[DATA EXTRACTS]
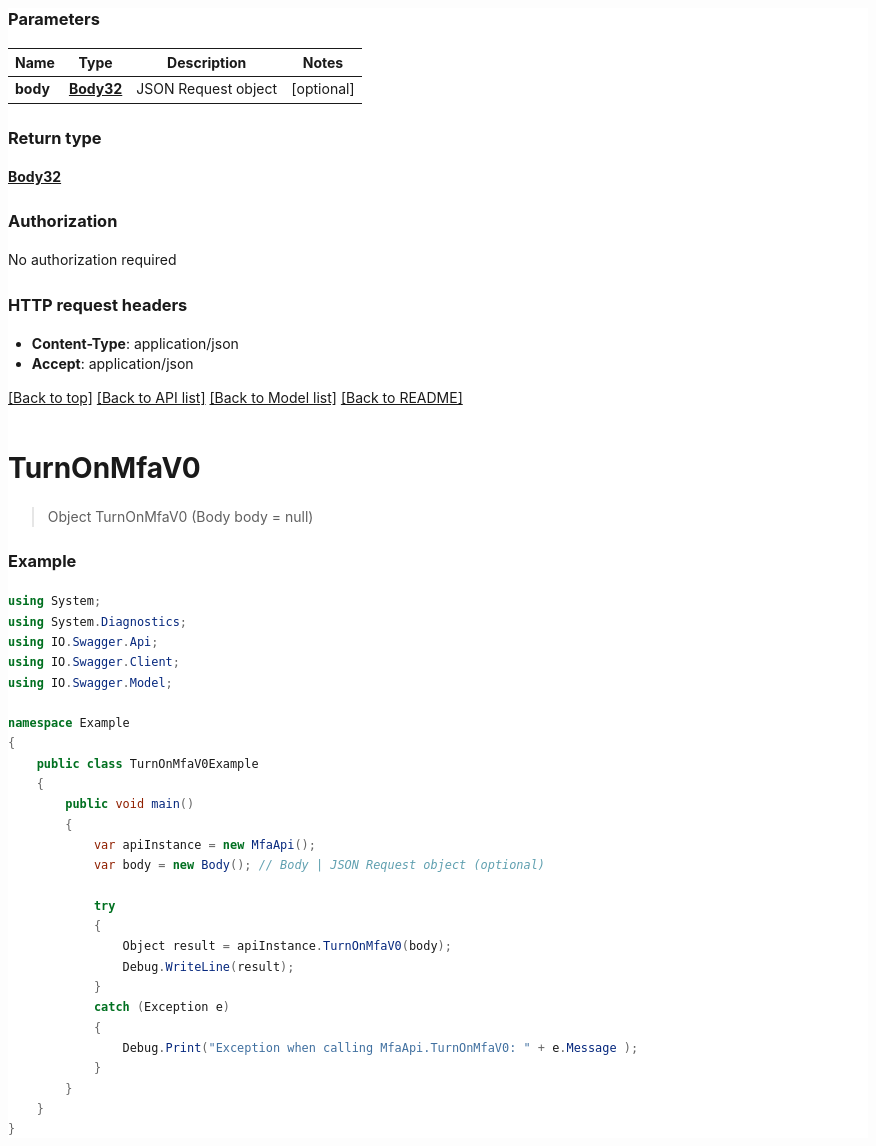 ### Parameters

Name | Type | Description  | Notes
------------- | ------------- | ------------- | -------------
 **body** | [**Body32**](Body32.md)| JSON Request object | [optional] 

### Return type

[**Body32**](Body32.md)

### Authorization

No authorization required

### HTTP request headers

 - **Content-Type**: application/json
 - **Accept**: application/json

[[Back to top]](#) [[Back to API list]](../README.md#documentation-for-api-endpoints) [[Back to Model list]](../README.md#documentation-for-models) [[Back to README]](../README.md)
<a name="turnonmfav0"></a>
# **TurnOnMfaV0**
> Object TurnOnMfaV0 (Body body = null)



### Example
```csharp
using System;
using System.Diagnostics;
using IO.Swagger.Api;
using IO.Swagger.Client;
using IO.Swagger.Model;

namespace Example
{
    public class TurnOnMfaV0Example
    {
        public void main()
        {
            var apiInstance = new MfaApi();
            var body = new Body(); // Body | JSON Request object (optional) 

            try
            {
                Object result = apiInstance.TurnOnMfaV0(body);
                Debug.WriteLine(result);
            }
            catch (Exception e)
            {
                Debug.Print("Exception when calling MfaApi.TurnOnMfaV0: " + e.Message );
            }
        }
    }
}
```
[/DATA EXTRACTS]
TASK PROMPT:
List every line from the entries above in which "MfaApi" appears.

TASK RESULT:
            var apiInstance = new MfaApi();
                Debug.Print("Exception when calling MfaApi.TurnOnMfaV0: " + e.Message );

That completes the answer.